If you are considering an application for a springboard injunction before the client list has been used, there is scope to include prohibitive measures typically found in a standard confidentiality injunction. More typically, a springboard injunction is sought where the employee has copied the employer’s client list and used it to gain an unfair competitive advantage. In such circumstances, a standard injunction will not be adequate as by this stage the confidential information has already been used.

The court has historically been unwilling to grant broad-spectrum injunctions. So what is the appropriate scope for a springboard injunction against employees who have misused confidential information? A number of recent cases have considered this issue.

The most recent Court of Appeal judgment in this area is Forse v Secarma Ltd [2019] EWCA Civ 215. The court considered the first question in determining whether a springboard injunction would be appropriate at all is whether the employer would be adequately compensated in damages for any loss sustained, bearing in mind the object of an interim springboard injunction is to preserve the status quo, not to punish the employee. The court reiterated that the balance of convenience threshold established in the American Cyanamid principles (which the court made clear continues to be the general authority for interlocutory injunctions) must still be met to show that a springboard injunction is the appropriate interim remedy in the circumstances.

It is clear from Universal Thermosensors v Hibben [1992] 1 WLR 840 that the court does not look favourably on blanket injunctions. Where an employee has set up a competing business but unrelated in itself to any competitive advantage gained from misuse of confidential information, can that be included in the restrictions of the injunction? The court in Forse v Secarma considered that an injunction that prevented any existing business activities of the employee that are outside of the advantage gained from misusing confidential information to be too wide.

This extends further – if, even by misuse of a client list, an employee has already contacted and received an order from a customer, an injunction to restrain the fulfilment of that order will generally be considered too broad. The Court of Appeal in PSM International plc and another v Whitehouse and another [1992] IRLR 279 (CA) considered that whilst it may be equitable in appropriate cases, the court should be wary of granting remedies that have the effect of interfering with the contractual rights of innocent third parties. The court will therefore be wary of preventing former employees from fulfilling existing orders.

These cases suggest a general trend of narrowing the parameters for the scope of a former employee’s commercial activity that can be successfully limited by a springboard injunction.

Recent case law is clear on one factor that must always be present: an employer must show an advantage is continuing and will continue to be enjoyed by the employee at the time the injunction is sought. Aquinas Education Ltd v Miller [2018] EWHC 404 (QB) confirms that this continues to be one of the key criteria that must be shown for a successful springboard injunction.

And finally – don’t delete any documents…

With the introduction of the Disclosure Pilot this year, contrary to much of the recent data protection law, potential parties to business litigation now have a positive obligation to preserve documents in accordance with the new rules.

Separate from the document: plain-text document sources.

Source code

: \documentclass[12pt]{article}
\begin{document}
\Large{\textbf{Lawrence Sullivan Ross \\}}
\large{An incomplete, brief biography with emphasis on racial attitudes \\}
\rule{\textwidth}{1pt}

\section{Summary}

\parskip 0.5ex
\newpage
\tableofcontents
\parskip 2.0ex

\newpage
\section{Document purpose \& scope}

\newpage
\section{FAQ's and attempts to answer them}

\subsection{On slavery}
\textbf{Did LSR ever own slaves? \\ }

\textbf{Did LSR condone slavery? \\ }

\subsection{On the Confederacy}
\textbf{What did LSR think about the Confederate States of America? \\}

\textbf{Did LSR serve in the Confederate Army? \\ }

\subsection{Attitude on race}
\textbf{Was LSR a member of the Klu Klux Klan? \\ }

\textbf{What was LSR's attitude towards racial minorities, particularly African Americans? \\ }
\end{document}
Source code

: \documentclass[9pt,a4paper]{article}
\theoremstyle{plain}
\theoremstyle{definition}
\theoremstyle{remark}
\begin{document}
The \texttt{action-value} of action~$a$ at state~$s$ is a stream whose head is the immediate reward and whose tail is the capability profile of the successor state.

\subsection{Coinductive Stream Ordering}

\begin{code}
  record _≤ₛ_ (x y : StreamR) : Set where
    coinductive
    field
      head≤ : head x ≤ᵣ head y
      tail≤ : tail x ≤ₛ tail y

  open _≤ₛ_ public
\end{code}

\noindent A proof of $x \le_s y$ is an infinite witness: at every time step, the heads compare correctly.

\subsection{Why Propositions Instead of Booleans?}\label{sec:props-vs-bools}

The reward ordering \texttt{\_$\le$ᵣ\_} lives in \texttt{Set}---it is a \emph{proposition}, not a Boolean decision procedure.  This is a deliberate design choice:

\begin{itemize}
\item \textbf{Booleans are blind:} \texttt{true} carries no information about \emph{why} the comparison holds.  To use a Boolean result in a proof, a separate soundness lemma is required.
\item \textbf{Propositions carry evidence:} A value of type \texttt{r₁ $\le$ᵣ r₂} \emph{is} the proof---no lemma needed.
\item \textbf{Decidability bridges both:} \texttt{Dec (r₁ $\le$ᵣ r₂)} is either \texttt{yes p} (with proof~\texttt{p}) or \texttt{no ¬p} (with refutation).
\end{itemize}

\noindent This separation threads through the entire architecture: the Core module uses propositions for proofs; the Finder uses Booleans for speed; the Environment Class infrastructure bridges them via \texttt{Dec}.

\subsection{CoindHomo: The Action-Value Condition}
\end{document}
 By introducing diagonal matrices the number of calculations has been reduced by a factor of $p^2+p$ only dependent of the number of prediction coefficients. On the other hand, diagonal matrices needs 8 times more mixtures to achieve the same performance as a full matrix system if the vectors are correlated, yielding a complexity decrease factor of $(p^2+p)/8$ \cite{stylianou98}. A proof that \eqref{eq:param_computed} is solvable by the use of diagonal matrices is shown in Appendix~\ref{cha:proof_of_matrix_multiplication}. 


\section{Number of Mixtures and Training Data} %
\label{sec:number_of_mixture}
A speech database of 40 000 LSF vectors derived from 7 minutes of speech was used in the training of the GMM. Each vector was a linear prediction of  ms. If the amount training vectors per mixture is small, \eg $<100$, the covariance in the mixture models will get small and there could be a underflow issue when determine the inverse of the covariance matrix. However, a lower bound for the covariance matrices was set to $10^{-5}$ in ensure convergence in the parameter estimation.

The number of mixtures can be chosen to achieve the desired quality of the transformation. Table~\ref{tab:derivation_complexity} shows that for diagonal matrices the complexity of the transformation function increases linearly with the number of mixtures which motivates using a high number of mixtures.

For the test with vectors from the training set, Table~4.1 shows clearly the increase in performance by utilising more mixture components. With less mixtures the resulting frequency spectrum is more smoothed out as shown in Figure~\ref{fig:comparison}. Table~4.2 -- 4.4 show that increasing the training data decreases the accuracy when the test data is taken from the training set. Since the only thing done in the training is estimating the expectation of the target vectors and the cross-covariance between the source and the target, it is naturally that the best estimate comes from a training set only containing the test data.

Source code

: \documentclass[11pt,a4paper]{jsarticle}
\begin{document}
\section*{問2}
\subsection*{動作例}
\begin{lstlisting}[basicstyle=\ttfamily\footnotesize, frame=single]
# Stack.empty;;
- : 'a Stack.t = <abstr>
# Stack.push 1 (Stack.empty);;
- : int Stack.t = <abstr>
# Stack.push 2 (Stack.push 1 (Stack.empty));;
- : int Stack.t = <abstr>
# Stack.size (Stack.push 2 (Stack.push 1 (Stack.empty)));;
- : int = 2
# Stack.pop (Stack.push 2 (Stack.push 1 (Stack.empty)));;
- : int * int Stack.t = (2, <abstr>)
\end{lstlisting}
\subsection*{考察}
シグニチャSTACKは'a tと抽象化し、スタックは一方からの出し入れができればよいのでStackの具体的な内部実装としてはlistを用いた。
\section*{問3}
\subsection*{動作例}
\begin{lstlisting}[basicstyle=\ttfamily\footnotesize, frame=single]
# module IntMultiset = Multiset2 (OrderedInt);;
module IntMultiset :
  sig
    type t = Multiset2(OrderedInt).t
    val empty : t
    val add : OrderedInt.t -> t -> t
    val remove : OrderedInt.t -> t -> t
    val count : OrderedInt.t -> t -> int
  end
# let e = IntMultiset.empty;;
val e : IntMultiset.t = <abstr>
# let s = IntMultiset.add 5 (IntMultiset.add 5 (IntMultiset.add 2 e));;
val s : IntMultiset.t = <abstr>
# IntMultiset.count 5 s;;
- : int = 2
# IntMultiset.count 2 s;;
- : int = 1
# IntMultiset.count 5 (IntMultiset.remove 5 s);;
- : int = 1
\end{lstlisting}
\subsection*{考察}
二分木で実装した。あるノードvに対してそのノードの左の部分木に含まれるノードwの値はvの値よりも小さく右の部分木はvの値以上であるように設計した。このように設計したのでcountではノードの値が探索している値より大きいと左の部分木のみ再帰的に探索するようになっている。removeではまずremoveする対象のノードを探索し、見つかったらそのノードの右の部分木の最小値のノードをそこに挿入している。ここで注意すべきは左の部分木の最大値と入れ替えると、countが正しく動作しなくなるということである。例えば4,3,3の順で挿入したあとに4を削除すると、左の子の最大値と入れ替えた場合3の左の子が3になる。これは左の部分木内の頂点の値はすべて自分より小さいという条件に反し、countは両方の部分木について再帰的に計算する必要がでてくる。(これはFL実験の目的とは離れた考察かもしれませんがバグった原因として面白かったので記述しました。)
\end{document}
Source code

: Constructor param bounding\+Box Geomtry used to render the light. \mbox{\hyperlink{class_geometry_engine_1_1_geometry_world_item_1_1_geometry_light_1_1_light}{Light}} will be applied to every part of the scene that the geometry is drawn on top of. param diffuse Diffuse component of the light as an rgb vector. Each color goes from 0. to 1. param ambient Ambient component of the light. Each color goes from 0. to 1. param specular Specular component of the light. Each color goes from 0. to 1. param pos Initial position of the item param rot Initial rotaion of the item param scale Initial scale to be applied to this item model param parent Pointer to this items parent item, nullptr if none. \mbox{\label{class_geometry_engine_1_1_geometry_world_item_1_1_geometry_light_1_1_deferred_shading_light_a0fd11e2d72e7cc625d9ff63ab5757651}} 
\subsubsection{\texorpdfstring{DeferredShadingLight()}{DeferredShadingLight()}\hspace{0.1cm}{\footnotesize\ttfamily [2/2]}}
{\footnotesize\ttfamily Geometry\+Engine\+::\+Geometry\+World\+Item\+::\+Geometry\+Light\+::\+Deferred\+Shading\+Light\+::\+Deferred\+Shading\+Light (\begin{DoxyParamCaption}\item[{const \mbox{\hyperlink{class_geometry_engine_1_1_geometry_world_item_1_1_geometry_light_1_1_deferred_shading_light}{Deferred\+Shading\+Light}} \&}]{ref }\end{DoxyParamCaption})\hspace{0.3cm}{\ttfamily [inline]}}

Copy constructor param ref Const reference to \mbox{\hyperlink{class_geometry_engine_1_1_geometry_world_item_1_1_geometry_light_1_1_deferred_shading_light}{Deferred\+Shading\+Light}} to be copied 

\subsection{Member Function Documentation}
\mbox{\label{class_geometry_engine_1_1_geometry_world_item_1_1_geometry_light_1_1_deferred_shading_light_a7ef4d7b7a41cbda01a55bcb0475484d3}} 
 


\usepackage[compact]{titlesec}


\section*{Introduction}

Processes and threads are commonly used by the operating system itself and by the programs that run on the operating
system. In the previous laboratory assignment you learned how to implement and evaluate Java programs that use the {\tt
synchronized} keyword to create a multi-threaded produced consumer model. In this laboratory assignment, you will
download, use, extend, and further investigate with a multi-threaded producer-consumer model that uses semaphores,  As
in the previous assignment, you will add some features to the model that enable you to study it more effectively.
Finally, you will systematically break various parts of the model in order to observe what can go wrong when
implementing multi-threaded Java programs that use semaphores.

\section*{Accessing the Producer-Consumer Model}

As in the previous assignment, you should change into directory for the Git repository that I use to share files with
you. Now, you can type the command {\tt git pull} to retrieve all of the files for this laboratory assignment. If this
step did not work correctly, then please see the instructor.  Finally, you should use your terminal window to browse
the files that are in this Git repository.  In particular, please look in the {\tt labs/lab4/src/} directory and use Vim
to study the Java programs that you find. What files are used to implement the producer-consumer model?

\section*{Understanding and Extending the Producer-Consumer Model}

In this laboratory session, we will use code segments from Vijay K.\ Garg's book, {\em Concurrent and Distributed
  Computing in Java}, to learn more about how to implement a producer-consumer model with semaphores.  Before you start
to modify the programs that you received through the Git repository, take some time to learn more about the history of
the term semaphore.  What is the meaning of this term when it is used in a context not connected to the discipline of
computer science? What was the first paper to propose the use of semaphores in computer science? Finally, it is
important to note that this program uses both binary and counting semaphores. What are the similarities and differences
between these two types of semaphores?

This means businesses will need to review any data protection document retention/deletion policy. Where businesses have automatic destruction of documents (for example after 60 days), these policies need to be suspended as soon as they may be potential parties in litigation. The employer will also need to send written notification to all relevant employees who may hold documents to inform them not to destroy – this includes former employees. All parties must also take reasonable steps to ensure that third parties who hold documents on their behalf do not destroy them.

Legal representatives are also under various new duties in relation to disclosure, including the obligation to notify their clients of these new rules and the need to preserve documents. Failure to comply with these obligations under the new Practice Direction 51U may result in an adverse costs order, adjournment or conditional disclosure. The court also has the power to deal with the failure as contempt of court.